运用热流固耦合理论，在岩石破裂过程分析系统（Rock Failure Process Analysis, RFPA）的基础上实现了温度－渗流－应力－损伤的多场耦合数值模型，并以此为工具进行了水工结构中温度场随渗流和应力而变化的规律研究。其结果表明，水的流动导致的热量迁移现象可以用于分析水工建筑物的水温异常，并可将其作为结构是否出现了渗漏的一种监测手段。通过对破坏过程中温度变化规律的数值试验研究表明：在初始加载阶段，试样中的原生裂隙随着应力的不断增加而闭合，导致透水能力以及渗流速度的降低，渗流对温度场的影响作用也随之而逐渐减小；但当试样中的应力水平达到其峰值强度时，损伤急剧增加并形成了渗漏通道，渗流速度增大，试样顶端的温度也急剧升高。数值模拟得到的温度场随渗流速度和方向、应力、破坏三因素的变化规律有助于完善温度探漏的相关理论。
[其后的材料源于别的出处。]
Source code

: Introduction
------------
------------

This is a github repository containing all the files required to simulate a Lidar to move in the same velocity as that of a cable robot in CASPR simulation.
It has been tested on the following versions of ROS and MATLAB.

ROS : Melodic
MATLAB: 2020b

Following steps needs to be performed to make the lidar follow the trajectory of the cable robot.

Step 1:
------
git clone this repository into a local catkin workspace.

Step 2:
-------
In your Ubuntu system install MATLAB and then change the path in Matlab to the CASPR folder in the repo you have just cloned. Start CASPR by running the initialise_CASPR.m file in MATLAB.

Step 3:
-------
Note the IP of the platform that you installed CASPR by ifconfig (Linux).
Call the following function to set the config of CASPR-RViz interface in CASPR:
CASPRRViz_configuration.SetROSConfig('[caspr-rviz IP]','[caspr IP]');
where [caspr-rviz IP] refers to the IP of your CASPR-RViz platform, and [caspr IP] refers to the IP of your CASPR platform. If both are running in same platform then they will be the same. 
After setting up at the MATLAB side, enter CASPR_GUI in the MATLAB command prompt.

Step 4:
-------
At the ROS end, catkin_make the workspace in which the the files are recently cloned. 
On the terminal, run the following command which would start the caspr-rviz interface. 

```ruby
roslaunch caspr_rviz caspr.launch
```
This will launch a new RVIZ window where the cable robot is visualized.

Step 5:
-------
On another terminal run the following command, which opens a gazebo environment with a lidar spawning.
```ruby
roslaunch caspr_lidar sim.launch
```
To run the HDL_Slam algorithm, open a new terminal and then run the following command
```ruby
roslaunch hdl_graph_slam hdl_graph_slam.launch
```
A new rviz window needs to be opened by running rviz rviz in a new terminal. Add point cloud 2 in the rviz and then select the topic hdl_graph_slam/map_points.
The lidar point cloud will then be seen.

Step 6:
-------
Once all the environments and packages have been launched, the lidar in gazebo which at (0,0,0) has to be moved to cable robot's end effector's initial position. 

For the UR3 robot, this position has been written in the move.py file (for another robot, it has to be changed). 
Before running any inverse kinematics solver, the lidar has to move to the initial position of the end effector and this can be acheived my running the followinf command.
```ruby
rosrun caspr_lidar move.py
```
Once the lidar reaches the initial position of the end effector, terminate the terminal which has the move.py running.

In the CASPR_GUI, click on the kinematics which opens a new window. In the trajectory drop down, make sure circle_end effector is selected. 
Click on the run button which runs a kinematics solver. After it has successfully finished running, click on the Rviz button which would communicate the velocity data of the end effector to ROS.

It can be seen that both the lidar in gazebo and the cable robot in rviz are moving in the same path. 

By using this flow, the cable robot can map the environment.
Thermo-hydro-mechanical and Damage Coupling Model of Quasi-brittle Material

A numerical model considering the thermal, hydraulic, stress and damage coupling of quasi-brittle materials has been proposed on the basis of Rock Failure Process Analysis (RFPA) code. The simulation of temperature changing with water flow indicates that water flow greatly influence the temperature distribution, which can be used to analyze the temperature anomaly in hydraulic structures, and detect whether the structures has formed seepage passage(s) or not. Furthermore, the failure process of a quasi-brittle numerical sample under the THM coupling condition indicates that the micro-cracks in the sample close at the beginning of loading, resulting in the decrease of water velocity with load increasing, however, as the stress level up to the peak strength of the sample, damage will increase rapidly and form a water passage, causing a sudden change of temperature distribution. Therefore, the change of temperature distribution with stress state, failure and water velocity can be used to detect whether hydraulic structure(s) formed leakage passage(s) or not.